E-cigarettes and harm reduction: an evidence review 2024 makes several recommendations for regulation, including restricting the promotion of e-cigarettes on social media, making e-cigarettes less affordable for young people, and introducing standardised packaging to make vapes and e-cigarettes less appealing.

Action on Smoking and Health (ASH) survey data shows that the prevalence of vaping among children and young people aged 11–17 has more than doubled from 3.2% in 2021 to 7.6% in 2023.

While not recommended for children and those who have never smoked, vaping can be particularly helpful for adults trying to stop smoking. Smoking accounts for 76,000 deaths annually in the UK, but we know that e-cigarettes can work as a tool to stop smoking. On average, for every 100 people trying to quit smoking, around 14 are likely to succeed using an e-cigarette. Only 6 in 100 are likely to quit without using any aids.

Smoking is the leading cause of preventable death and illness in the UK. The RCP fully supports the ambitions of the Tobacco and Vapes Bill for a smokefree generation.

Professor Sanjay Agrawal, the RCP's special adviser on tobacco, said:

“We know that e-cigarettes are at least twice as effective for quitting smoking than simply doing it on your own. It’s therefore crucial that they are made available for adults to successfully quit smoking for good.

“But we can’t ignore the huge rise in children and young people taking up vaping nor their environmental impact.
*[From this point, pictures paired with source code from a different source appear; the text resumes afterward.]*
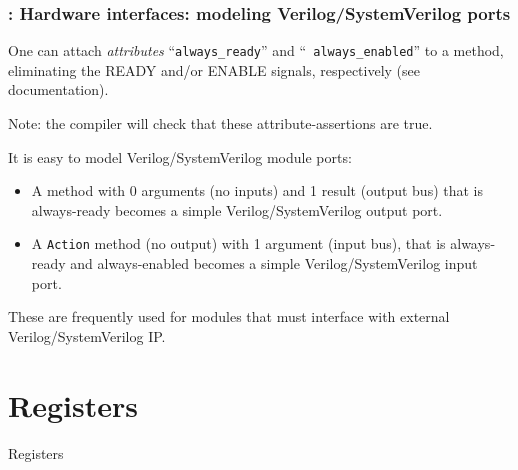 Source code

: \begin{frame}
\frametitle{{\BSV}: Hardware interfaces: modeling Verilog/SystemVerilog ports}

\footnotesize

One can attach \emph{attributes} ``{\tt always\_ready}'' and ``{\tt
always\_enabled}'' to a {\BSV} method, eliminating the READY and/or
ENABLE signals, respectively (see documentation).

\vspace{1ex}

Note: the {\bsc} compiler will check that these attribute-assertions are true.

\vspace{4ex}

It is easy to model Verilog/SystemVerilog module ports:
\begin{itemize}

 \item A {\BSV} method with 0 arguments (no inputs) and 1 result
       (output bus) that is always-ready becomes a simple
       Verilog/SystemVerilog output port.

 \item A {\BSV} {\tt Action} method (no output) with 1 argument (input
       bus), that is always-ready and always-enabled becomes a simple
       Verilog/SystemVerilog input port.
\end{itemize}

These are frequently used for {\BSV} modules that must interface with
external Verilog/SystemVerilog IP.

\end{frame}


\section{Registers}


\begin{frame}

\begin{center}
  {\LARGE Registers}
\end{center}

\end{frame}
Vaping might be safer than tobacco but has its own risks. We’re recommending regulation to create a much-needed safety net - protecting young people from vaping but allowing their use for people to stop smoking.”

The RCP’s proposed recommendations for better regulation of e-cigarettes are:

  1. Price - raising their price by introducing an excise tax and minimum unit pricing whilst banning multi buy purchases but making sure they remain a less expensive option for people using them to quit smoking.
  2. Promotion - restricting ‘point of sale’ in store promotional materials and product visibility, and restricting promotion on social media.
  3. Purchase - ensure Trading Standards services are sufficiently resourced to effectively enforce e-cigarette sales legislation and reduce underage sales.
  4. Products - Make products less appealing to young people by introducing standardised packaging and flavour descriptors. Require manufacturers to limit the production of toxic substances from vapes, require the MHRA to independently verify product contents, provide advice to consumers on which are the safest products if using them to stop smoking and require manufacturers cover the costs of recycling.